§ Work task
The number of lines below that contain the word "subfigure" is all that the answer should hold.

§ Data
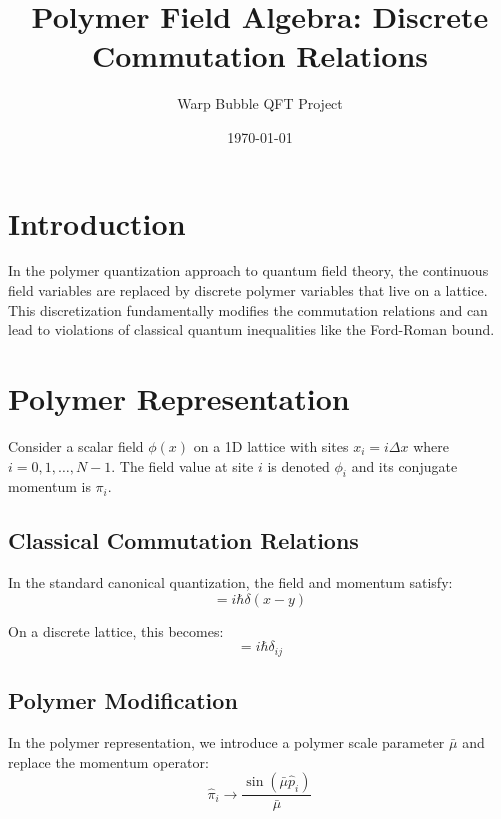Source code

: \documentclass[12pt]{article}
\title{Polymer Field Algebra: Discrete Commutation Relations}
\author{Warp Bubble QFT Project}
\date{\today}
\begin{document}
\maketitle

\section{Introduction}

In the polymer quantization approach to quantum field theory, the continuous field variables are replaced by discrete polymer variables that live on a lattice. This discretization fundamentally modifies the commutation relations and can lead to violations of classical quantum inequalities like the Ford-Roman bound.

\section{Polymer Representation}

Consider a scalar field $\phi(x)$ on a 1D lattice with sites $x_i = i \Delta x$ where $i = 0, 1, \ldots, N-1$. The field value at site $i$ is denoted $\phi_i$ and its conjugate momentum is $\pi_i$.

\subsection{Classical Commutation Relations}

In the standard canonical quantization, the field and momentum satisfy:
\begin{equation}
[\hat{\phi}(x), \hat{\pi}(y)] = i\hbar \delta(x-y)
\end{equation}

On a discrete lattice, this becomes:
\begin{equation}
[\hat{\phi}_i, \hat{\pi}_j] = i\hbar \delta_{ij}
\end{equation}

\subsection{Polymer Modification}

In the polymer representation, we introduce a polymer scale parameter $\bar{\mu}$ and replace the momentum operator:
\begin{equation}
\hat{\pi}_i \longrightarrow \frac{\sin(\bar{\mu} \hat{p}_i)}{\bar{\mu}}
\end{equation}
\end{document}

* * *

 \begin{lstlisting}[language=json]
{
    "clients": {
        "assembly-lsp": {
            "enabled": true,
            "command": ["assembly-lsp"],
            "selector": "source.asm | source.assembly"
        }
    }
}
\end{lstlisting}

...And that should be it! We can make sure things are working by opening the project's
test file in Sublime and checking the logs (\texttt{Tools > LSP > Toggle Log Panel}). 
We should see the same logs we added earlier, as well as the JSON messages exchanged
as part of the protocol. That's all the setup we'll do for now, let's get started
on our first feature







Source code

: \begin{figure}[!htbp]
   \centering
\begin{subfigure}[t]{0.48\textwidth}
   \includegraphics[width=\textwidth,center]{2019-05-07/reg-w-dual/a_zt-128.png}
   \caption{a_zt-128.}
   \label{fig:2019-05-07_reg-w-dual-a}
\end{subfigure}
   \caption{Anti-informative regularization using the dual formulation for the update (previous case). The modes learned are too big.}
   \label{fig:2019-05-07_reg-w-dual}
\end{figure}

* * *

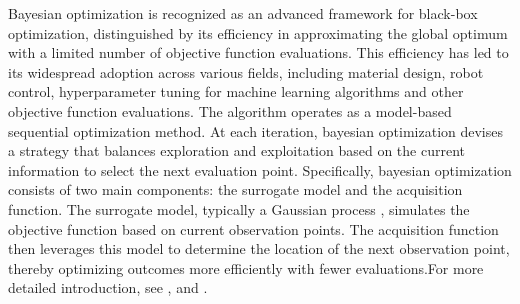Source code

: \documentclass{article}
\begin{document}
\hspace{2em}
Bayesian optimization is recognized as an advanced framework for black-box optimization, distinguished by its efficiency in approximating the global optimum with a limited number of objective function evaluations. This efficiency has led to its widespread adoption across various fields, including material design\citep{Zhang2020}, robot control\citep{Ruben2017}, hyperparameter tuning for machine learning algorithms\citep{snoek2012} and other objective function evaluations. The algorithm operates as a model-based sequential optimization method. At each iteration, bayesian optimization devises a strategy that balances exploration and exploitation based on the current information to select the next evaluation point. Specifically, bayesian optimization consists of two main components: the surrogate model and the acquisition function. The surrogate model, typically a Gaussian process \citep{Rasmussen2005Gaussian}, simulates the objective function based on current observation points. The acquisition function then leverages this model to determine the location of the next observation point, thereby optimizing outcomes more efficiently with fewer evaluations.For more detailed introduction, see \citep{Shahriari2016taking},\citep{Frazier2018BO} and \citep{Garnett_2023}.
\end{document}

§ Solution below
2